Work instructions
The needed output is the run of lines below from the one containing "Kindred Sayings on" through the one containing "к формам связности", copied exactly and free of pictures.

### Data to process ###

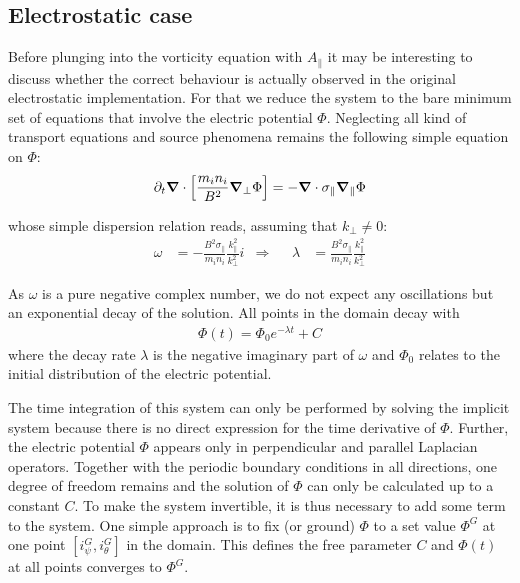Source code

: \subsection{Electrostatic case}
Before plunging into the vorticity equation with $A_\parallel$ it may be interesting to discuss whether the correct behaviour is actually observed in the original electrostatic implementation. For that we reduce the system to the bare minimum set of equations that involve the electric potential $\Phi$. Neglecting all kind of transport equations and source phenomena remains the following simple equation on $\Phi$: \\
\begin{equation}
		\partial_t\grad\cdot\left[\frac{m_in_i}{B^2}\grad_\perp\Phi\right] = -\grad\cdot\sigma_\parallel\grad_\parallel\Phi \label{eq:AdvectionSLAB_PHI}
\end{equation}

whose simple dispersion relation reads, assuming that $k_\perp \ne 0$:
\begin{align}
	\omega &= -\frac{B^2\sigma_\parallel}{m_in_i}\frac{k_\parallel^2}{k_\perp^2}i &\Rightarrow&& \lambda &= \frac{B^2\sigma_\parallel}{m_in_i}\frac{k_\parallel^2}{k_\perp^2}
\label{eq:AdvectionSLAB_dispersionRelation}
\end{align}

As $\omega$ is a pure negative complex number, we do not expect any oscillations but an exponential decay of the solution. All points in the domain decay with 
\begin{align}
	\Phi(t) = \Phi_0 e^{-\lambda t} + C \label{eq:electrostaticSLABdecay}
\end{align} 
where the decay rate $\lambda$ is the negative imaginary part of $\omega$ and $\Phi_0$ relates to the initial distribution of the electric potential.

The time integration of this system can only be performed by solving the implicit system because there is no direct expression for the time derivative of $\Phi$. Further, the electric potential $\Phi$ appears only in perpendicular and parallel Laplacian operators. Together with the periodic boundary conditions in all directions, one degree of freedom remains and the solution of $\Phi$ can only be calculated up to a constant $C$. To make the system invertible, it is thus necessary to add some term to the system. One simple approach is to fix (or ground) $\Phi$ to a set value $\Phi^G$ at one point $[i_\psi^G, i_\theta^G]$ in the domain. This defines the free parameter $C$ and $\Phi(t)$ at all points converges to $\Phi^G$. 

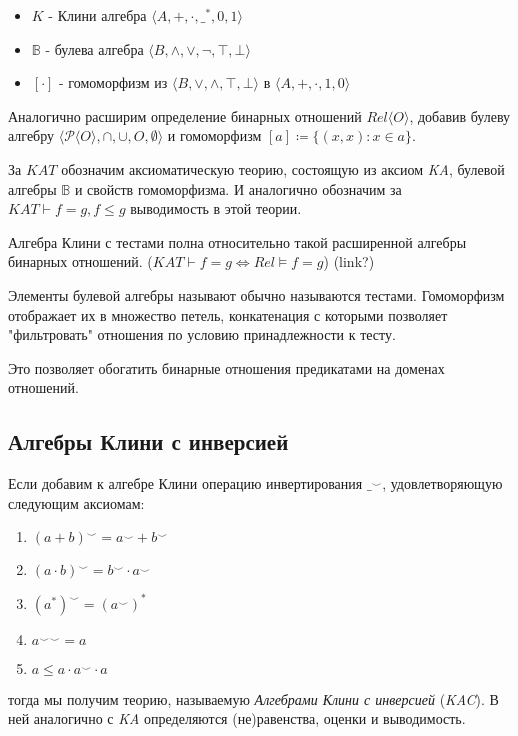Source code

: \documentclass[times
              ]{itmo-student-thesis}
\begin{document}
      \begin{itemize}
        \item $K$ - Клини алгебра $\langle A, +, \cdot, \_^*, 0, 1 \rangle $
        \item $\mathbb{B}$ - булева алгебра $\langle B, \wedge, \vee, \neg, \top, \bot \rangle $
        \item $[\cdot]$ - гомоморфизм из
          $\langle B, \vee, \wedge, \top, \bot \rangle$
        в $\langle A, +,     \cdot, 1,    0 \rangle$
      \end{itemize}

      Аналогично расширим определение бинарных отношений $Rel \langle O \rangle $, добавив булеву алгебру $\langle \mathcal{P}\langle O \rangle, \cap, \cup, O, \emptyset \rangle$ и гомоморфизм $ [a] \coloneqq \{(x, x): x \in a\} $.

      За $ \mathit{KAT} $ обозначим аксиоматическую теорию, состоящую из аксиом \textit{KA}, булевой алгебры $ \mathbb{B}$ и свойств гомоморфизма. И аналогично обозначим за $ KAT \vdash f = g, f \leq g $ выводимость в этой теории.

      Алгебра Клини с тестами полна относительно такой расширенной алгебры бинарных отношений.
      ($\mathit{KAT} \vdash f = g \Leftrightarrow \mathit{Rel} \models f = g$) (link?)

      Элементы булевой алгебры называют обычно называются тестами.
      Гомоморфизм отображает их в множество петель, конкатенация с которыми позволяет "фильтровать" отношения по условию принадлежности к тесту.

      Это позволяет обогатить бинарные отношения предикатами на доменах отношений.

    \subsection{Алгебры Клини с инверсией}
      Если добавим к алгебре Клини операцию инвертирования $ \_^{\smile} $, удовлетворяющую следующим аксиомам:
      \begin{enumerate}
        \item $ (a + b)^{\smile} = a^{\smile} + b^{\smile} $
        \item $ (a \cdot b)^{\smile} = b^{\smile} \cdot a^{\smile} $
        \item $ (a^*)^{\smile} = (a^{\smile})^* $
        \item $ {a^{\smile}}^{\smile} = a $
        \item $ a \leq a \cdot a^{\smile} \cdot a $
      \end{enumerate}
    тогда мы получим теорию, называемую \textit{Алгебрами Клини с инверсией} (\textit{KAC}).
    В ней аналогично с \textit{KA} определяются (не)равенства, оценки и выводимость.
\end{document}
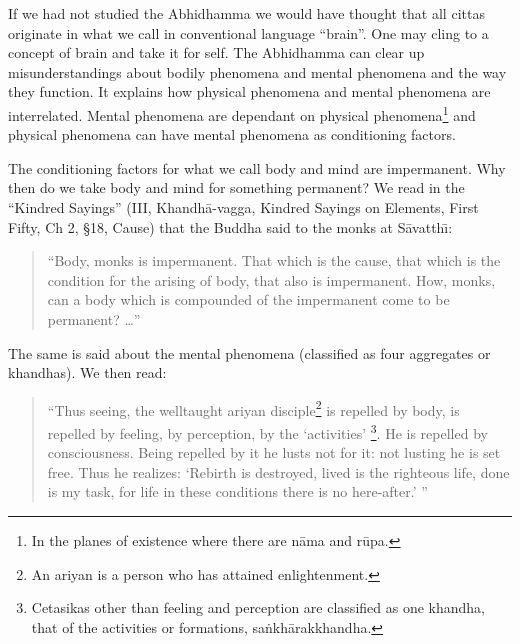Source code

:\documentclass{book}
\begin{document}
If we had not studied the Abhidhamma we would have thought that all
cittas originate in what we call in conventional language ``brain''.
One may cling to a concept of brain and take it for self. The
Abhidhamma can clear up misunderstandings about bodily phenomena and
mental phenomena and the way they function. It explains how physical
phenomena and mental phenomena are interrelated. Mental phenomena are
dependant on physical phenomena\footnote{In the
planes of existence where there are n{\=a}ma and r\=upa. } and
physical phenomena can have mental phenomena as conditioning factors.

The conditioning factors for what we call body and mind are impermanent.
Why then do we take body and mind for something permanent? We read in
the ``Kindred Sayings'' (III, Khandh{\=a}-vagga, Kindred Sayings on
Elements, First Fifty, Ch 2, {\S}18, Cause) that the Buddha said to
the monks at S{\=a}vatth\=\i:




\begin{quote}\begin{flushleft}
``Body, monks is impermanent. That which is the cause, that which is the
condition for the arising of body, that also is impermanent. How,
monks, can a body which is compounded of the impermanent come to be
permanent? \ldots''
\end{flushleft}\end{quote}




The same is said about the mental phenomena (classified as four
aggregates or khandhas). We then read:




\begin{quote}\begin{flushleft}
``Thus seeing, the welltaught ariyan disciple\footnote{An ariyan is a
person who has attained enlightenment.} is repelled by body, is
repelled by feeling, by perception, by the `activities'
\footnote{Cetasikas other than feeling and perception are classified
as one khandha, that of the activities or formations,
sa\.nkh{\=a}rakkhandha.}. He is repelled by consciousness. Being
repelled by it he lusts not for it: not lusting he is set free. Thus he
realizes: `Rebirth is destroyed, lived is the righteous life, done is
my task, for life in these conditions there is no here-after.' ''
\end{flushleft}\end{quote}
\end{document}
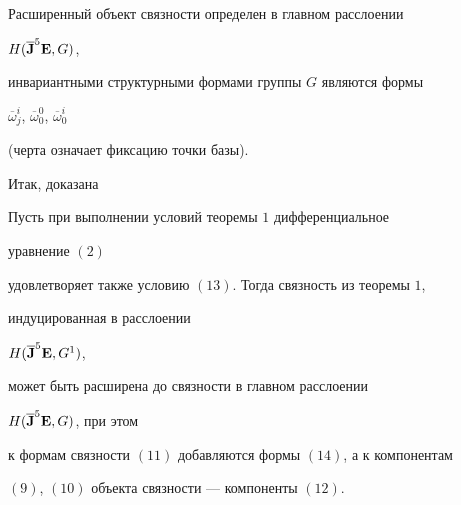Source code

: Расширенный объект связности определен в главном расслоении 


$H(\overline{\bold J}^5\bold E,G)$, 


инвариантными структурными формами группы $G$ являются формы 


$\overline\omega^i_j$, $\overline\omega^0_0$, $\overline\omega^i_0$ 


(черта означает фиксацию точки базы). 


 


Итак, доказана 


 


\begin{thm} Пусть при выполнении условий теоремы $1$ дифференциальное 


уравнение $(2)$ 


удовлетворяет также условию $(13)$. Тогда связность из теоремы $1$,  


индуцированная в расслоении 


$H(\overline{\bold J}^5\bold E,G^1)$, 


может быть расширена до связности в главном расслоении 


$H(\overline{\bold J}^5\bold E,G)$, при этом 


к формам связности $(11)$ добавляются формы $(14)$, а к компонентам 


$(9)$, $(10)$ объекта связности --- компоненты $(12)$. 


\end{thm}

###
### Data to process ###

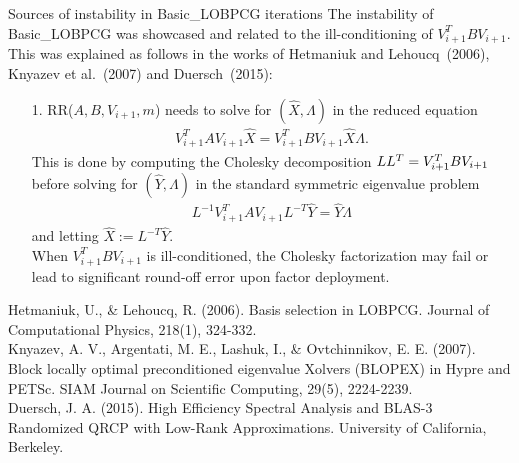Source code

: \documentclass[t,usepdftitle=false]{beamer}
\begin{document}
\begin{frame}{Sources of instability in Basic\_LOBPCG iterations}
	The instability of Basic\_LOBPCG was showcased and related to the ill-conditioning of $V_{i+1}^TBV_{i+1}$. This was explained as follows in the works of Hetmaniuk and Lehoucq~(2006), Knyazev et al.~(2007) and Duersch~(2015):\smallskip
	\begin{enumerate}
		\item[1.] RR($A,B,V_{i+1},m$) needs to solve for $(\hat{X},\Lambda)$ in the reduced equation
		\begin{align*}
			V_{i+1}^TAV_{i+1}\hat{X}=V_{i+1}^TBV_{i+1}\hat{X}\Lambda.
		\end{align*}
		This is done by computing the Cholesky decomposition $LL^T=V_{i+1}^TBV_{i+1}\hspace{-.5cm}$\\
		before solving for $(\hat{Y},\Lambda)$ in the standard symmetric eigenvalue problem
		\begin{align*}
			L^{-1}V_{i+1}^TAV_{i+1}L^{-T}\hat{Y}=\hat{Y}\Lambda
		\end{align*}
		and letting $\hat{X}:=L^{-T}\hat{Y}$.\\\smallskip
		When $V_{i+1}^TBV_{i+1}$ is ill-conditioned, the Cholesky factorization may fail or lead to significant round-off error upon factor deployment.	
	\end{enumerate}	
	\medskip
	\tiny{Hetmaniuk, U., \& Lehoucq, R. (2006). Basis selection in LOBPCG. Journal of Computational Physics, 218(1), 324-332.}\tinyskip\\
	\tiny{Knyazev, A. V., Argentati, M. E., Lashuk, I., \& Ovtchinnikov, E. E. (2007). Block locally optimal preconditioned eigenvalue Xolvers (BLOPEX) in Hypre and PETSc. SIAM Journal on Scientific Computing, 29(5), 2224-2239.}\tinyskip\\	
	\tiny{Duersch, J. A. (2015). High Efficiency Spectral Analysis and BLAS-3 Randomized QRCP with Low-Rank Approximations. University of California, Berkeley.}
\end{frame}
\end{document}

###
### Data to process ###

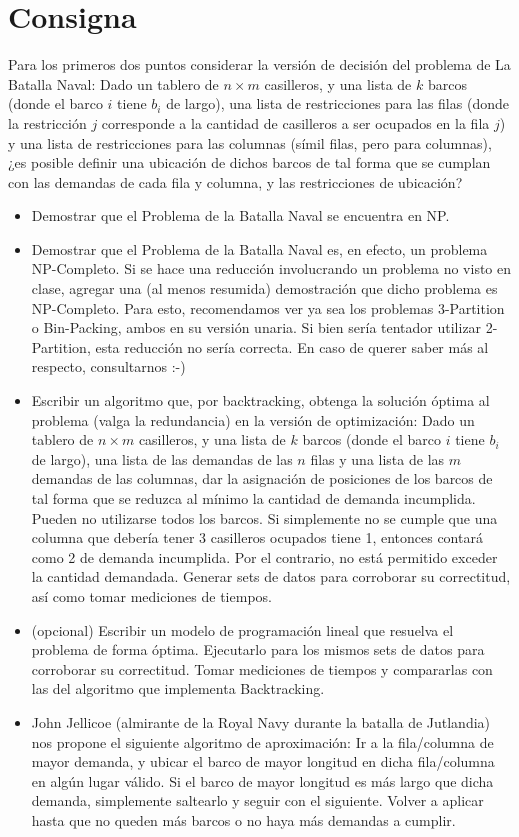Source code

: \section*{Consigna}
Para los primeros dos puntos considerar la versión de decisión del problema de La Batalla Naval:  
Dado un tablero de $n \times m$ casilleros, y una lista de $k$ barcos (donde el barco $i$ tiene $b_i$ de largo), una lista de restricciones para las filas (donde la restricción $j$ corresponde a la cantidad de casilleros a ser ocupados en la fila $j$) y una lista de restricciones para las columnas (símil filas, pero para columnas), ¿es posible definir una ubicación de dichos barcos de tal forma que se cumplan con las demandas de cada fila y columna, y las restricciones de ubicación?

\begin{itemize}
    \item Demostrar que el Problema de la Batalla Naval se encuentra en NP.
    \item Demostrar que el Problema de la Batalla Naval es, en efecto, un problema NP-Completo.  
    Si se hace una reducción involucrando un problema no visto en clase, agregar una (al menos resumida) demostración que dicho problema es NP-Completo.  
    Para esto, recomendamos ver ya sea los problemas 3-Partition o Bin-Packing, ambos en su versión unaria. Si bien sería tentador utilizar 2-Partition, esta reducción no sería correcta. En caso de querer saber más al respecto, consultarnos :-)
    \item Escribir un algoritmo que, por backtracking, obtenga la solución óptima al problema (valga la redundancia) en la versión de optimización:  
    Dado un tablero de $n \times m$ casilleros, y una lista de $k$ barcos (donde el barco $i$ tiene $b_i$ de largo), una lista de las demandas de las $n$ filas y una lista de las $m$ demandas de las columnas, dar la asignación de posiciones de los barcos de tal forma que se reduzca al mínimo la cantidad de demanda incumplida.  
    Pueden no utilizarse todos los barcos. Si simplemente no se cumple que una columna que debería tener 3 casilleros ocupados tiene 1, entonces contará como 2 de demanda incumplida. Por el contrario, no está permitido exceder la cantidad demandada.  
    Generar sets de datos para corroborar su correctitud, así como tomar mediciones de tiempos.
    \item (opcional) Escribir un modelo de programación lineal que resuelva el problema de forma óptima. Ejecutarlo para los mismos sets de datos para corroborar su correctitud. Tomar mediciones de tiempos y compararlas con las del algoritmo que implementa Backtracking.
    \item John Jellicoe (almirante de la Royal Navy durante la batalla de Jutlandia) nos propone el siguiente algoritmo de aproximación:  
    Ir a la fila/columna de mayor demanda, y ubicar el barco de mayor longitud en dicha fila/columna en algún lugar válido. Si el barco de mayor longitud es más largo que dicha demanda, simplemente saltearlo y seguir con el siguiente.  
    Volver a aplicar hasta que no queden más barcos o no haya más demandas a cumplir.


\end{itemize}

###

Response for this exercise
the ``Kindred Sayings'' (III, Khandh{\=a}-vagga, Kindred Sayings on
Elements, First Fifty, Ch 2, {\S}18, Cause) that the Buddha said to
the monks at S{\=a}vatth\=\i:




\begin{quote}\begin{flushleft}
``Body, monks is impermanent. That which is the cause, that which is the
condition for the arising of body, that also is impermanent. How,
monks, can a body which is compounded of the impermanent come to be
permanent? \ldots''
\end{flushleft}\end{quote}




The same is said about the mental phenomena (classified as four
aggregates or khandhas). We then read:




\begin{quote}\begin{flushleft}
``Thus seeing, the welltaught ariyan disciple\footnote{An ariyan is a
person who has attained enlightenment.} is repelled by body, is
repelled by feeling, by perception, by the `activities'
\footnote{Cetasikas other than feeling and perception are classified
as one khandha, that of the activities or formations,
sa\.nkh{\=a}rakkhandha.}. He is repelled by consciousness. Being
repelled by it he lusts not for it: not lusting he is set free. Thus he
realizes: `Rebirth is destroyed, lived is the righteous life, done is
my task, for life in these conditions there is no here-after.' ''
\end{flushleft}\end{quote}
\end{document}
Source code

: Расширенный объект связности определен в главном расслоении 


$H(\overline{\bold J}^5\bold E,G)$, 


инвариантными структурными формами группы $G$ являются формы 


$\overline\omega^i_j$, $\overline\omega^0_0$, $\overline\omega^i_0$ 


(черта означает фиксацию точки базы). 


 


Итак, доказана 


 


\begin{thm} Пусть при выполнении условий теоремы $1$ дифференциальное 


уравнение $(2)$ 


удовлетворяет также условию $(13)$. Тогда связность из теоремы $1$,  


индуцированная в расслоении 


$H(\overline{\bold J}^5\bold E,G^1)$, 


может быть расширена до связности в главном расслоении 


$H(\overline{\bold J}^5\bold E,G)$, при этом 


к формам связности $(11)$ добавляются формы $(14)$, а к компонентам 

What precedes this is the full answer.